■ Required action
What lines in the records below include the word "bullet"? Return each one.

■ Data for this exercise
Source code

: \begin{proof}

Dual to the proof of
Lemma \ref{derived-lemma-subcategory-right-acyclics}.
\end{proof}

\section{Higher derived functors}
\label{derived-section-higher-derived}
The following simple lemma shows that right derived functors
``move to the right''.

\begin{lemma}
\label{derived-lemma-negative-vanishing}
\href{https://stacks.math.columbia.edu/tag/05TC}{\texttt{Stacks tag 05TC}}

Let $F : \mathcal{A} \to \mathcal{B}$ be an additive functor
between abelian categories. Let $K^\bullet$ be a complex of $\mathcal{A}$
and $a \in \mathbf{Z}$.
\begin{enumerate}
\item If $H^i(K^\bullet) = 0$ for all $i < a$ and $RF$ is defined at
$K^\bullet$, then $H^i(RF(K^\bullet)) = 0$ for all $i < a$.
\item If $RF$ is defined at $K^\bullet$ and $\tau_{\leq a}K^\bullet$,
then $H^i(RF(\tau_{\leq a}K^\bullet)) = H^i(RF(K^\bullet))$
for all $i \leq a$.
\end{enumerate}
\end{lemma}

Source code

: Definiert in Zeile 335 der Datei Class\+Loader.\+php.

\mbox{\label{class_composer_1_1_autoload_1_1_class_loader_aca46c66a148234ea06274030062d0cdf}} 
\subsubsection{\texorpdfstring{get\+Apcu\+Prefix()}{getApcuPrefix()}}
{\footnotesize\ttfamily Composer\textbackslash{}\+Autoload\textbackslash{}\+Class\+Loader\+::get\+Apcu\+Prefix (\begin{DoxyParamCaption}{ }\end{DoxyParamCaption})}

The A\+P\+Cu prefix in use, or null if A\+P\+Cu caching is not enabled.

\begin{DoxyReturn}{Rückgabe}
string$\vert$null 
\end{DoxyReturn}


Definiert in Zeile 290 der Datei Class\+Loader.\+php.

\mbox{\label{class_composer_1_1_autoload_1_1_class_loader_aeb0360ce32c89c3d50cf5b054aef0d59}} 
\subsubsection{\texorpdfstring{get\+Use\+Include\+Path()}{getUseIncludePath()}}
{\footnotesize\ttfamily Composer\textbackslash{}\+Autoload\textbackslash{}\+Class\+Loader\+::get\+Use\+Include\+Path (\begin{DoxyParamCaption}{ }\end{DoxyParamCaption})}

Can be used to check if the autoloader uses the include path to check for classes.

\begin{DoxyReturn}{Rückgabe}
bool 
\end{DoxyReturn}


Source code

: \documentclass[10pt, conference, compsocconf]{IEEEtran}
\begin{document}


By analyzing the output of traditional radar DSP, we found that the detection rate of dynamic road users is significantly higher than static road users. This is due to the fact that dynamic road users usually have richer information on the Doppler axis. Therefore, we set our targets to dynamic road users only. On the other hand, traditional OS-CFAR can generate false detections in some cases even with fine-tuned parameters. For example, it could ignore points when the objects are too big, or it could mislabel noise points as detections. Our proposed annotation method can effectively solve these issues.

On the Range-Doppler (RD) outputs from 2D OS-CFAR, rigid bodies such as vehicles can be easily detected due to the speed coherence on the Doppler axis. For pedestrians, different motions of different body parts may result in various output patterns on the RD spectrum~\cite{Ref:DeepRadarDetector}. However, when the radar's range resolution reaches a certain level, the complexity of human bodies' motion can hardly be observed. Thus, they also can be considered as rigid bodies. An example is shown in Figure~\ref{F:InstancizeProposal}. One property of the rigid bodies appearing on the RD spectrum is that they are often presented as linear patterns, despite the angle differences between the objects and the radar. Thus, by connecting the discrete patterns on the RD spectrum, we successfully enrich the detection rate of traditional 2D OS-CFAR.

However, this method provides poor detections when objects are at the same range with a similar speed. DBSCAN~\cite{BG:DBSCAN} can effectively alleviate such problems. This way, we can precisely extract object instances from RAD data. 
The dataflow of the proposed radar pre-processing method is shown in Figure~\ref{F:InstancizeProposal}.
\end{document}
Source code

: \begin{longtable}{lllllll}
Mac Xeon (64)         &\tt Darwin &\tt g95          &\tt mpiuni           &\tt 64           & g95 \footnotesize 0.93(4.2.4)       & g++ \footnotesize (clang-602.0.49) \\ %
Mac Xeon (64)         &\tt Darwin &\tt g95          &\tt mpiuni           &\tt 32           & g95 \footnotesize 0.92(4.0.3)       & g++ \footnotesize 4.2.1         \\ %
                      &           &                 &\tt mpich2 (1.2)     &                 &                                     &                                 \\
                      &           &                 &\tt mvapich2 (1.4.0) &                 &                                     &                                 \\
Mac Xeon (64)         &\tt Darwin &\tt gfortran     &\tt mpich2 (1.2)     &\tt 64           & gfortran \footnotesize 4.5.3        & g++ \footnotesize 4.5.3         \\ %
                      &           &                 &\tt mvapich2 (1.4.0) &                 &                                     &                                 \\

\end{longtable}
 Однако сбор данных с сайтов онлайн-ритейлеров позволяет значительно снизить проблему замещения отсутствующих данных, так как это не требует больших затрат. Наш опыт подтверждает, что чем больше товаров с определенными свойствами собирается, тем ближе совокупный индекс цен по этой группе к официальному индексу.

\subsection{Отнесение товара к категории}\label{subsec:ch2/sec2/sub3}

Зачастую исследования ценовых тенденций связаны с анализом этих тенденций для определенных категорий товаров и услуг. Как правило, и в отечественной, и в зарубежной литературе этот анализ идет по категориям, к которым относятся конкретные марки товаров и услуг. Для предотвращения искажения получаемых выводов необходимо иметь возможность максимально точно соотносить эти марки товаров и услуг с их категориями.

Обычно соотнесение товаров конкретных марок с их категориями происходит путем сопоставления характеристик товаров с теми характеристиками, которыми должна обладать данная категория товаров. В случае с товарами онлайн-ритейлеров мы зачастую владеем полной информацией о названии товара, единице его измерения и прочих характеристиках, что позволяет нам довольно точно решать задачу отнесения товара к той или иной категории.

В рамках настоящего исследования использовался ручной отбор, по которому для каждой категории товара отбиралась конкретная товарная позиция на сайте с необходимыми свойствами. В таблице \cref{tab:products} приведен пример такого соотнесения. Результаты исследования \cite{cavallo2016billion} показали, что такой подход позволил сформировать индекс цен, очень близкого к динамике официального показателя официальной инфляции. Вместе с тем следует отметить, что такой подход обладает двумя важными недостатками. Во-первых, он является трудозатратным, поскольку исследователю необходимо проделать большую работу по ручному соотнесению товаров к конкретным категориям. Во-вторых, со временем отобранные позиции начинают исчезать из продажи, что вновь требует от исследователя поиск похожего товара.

■ Response box
between abelian categories. Let $K^\bullet$ be a complex of $\mathcal{A}$
\item If $H^i(K^\bullet) = 0$ for all $i < a$ and $RF$ is defined at
$K^\bullet$, then $H^i(RF(K^\bullet)) = 0$ for all $i < a$.
\item If $RF$ is defined at $K^\bullet$ and $\tau_{\leq a}K^\bullet$,
then $H^i(RF(\tau_{\leq a}K^\bullet)) = H^i(RF(K^\bullet))$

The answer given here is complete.